L'effort synergique de la société civile et de la communauté des croyants doit viser à obtenir que tout le monde puisse non seulement vivre en restant digne et responsable, mais aussi traverser le moment de l'épreuve et de la mort dans la situation la meilleure de fraternité et de solidarité, même là où la mort survient dans une famille pauvre ou sur un lit d'hôpital. L'Eglise, avec ses institutions déjà en place et de nouvelles initiatives, est appelée à offrir le témoignage de la charité active, spécialement envers les situations critiques de personnes non autonomes et privées de soutiens familiaux, et envers les malades graves nécessitant des soins palliatifs, en plus d'une assistance religieuse appropriée. D'une part, la mobilisation spirituelle des communautés paroissiales et diocésaines et, de l'autre, la création ou la qualification des structures dépendantes de l'Eglise, pourront animer et sensibiliser tout le milieu social, pour qu'à chaque homme qui souffre et en particulier au moment de la mort, soit offerte et témoignée la solidarité et la charité.
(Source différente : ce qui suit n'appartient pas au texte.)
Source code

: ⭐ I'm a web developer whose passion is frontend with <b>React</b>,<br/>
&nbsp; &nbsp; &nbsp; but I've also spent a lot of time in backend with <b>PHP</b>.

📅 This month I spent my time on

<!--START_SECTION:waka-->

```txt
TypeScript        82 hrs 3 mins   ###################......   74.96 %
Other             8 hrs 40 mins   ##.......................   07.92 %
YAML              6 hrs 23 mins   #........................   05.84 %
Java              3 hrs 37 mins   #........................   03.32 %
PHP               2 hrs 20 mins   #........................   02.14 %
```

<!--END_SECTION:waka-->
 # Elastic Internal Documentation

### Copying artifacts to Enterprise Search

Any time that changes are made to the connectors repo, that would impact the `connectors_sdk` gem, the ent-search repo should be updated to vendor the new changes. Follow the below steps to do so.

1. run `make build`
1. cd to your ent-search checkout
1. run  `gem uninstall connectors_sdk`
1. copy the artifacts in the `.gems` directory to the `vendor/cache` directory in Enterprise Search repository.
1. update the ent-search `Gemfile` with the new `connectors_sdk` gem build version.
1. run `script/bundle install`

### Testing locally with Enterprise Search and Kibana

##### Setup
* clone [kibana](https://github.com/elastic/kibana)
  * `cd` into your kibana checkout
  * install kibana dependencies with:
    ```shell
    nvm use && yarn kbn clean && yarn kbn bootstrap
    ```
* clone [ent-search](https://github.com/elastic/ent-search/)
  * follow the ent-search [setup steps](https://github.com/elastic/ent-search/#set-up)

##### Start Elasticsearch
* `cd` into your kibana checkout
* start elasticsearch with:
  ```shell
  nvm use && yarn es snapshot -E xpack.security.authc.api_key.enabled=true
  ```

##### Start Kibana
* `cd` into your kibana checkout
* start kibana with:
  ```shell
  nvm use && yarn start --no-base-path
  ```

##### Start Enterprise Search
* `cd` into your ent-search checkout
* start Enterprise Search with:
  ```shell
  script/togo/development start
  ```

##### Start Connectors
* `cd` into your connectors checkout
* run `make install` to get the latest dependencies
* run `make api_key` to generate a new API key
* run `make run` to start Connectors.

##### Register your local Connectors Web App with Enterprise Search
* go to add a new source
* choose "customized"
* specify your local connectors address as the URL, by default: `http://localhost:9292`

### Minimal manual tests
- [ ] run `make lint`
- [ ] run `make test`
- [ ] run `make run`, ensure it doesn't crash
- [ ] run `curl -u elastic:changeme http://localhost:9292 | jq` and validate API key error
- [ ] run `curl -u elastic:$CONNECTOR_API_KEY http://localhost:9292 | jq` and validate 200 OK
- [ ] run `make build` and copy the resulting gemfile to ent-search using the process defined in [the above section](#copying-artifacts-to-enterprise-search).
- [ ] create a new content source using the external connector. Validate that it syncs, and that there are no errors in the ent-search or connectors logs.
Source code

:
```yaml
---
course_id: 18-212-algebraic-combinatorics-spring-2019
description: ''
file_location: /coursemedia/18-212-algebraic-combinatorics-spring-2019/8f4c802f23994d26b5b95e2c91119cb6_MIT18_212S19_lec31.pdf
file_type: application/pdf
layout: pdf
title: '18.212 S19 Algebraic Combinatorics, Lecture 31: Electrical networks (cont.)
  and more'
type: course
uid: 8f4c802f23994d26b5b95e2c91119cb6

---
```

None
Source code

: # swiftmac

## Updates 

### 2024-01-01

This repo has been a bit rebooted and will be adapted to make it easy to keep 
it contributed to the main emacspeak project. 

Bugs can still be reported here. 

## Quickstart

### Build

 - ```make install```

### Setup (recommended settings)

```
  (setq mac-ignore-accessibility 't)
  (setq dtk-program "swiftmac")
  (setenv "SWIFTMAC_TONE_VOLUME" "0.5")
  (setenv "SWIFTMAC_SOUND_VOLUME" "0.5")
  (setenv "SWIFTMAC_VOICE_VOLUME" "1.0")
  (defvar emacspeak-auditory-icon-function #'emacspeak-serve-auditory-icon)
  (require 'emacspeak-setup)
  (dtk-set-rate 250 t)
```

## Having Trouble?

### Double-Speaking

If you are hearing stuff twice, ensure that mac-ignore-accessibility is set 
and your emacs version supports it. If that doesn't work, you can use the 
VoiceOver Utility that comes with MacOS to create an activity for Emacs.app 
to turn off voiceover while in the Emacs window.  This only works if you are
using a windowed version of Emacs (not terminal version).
La société, de son côté, ne peut manquer d'assurer le soutien dû aux familles qui envisagent de recueillir chez elles, pour des périodes parfois longues, des malades atteints de pathologies dégénératives (tumorales, neuro-dégénératives, etc.) ou nécessitant une assistance particulièrement lourde. Nous demandons d'une manière particulière le concours de toutes les forces vives et responsables de la société pour ces institutions d'assistance spécifique qui mobilisent un personnel nombreux et spécialisé et des équipements particulièrement onéreux. C'est surtout dans ces domaines que la synergie entre l'Eglise et les Institutions peut se révéler particulièrement précieuse pour assurer l'aide nécessaire à la vie humaine dans ses moments de fragilité.